La mission, intitulée officiellement Mission ethnographique et linguistique, a de nombreux objectifs – collecter des objets, des musiques, la faune, la flore, enquêter, s’informer sur les savoirs locaux, les langues… – qui ne sont pas toujours très compatibles et qu’elle ne suivra pas toujours car elle dérive. Au départ, Griaule est supposé suivre les conseils de Marcel Mauss, « Une boîte de conserve, par exemple, caractérise mieux nos sociétés que le bijou le plus somptueux ou que le timbre le plus rare ». Un spécimen montre comment les Africains inventent de nouveau objets. Il s’agit d’une lampe à huile fabriquée à partir d’une boite de conserve. Lorsque la mission quitte le Sénégal, elle oublie les objets les plus courants, pour s’intéresser aux objets d’art, aux objets cultuels liés au culte animiste et aux sociétés secrètes – et fuit les objets modernes. En donnant la priorité aux objets sacrés ou secrets, le vol devient logiquement la méthode d’acquisition.
Les débats au sein de la mission
La mission est parcourue d’oppositions.

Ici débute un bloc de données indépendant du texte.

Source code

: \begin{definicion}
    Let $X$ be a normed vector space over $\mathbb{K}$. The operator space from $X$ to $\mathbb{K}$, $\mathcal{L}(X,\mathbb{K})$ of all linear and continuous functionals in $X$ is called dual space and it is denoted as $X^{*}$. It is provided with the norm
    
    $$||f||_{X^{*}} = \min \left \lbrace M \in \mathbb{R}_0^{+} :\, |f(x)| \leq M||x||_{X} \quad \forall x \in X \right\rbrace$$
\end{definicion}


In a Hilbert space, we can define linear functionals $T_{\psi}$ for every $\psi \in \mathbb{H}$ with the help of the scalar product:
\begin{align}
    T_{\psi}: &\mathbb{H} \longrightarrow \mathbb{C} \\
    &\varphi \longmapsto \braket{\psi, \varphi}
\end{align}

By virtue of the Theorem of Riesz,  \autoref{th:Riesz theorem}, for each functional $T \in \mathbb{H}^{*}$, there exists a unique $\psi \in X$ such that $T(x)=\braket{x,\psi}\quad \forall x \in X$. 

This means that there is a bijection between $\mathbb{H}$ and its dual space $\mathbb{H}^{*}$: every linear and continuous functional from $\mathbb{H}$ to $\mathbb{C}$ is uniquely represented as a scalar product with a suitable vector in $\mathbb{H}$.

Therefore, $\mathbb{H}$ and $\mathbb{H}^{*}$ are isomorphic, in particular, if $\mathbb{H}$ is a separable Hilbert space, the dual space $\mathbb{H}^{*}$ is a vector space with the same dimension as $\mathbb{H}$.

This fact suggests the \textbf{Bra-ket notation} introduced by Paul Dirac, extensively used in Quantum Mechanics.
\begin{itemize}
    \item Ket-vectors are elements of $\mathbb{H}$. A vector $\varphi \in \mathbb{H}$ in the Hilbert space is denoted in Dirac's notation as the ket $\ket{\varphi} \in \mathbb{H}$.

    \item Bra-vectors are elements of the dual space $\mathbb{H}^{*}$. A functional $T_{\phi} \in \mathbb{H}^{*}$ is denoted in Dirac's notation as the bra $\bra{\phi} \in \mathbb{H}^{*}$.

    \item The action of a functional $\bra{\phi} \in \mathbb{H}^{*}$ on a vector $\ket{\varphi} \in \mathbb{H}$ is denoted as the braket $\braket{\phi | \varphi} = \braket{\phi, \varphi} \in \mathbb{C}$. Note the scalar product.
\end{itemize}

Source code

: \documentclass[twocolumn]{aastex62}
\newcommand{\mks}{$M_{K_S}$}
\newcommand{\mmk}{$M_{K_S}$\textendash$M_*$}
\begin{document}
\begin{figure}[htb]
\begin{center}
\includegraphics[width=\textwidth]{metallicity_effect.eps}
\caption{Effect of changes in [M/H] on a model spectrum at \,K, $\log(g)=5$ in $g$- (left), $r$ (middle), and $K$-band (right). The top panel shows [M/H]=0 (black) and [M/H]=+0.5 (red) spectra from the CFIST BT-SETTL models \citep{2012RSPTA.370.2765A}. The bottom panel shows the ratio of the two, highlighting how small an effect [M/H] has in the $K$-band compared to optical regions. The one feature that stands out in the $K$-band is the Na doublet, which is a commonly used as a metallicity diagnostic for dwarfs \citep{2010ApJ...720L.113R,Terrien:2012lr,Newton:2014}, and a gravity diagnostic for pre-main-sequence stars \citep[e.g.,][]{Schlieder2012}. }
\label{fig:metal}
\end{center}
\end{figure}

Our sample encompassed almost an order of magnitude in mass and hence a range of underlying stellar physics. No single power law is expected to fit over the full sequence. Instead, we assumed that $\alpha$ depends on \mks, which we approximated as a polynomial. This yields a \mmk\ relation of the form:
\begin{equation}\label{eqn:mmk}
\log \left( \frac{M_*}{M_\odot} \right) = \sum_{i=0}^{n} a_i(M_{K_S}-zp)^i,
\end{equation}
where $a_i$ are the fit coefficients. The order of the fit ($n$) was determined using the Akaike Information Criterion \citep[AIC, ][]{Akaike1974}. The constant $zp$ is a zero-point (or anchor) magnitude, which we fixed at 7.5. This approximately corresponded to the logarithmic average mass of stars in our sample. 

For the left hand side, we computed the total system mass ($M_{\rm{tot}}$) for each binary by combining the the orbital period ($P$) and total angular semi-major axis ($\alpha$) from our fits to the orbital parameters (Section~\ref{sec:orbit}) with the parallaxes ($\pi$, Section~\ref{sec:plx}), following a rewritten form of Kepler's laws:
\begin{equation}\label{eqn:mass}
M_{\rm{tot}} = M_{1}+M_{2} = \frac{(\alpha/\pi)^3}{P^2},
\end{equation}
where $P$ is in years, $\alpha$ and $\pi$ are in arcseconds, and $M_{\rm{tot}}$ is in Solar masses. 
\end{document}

Pour Griaule, l’Afrique sub-saharienne est une société figée que la colonisation et la mondialisation sont en train de détruire et qu’il faut saisir avant qu’elle ne disparaisse. La mission doit promouvoir l’ethnologie française à partir de méthodes novatrices d’enquête de terrain. Elle est pluridisciplinaire, avant la lettre, considérée comme fondatrice de l’ethnomusicologie. Elle a aussi contribué à la naissance de l’ethnozoologie en France. Parmi les « chercheurs-pilleurs », on compte un naturaliste, un musicologue, un photographe-cinéaste, des linguistes – dont la seule femme de l’équipe – et même un peintre… C’est aussi une mission de gens pressés qui traversent l’Afrique d’ouest en est en deux ans et ne séjournent relativement longtemps qu’en Ethiopie. Le Bénin, par exemple, est traversé au pas de course, en 18 jours. Peut-on enquêter dans ces conditions ? On peut juste piller.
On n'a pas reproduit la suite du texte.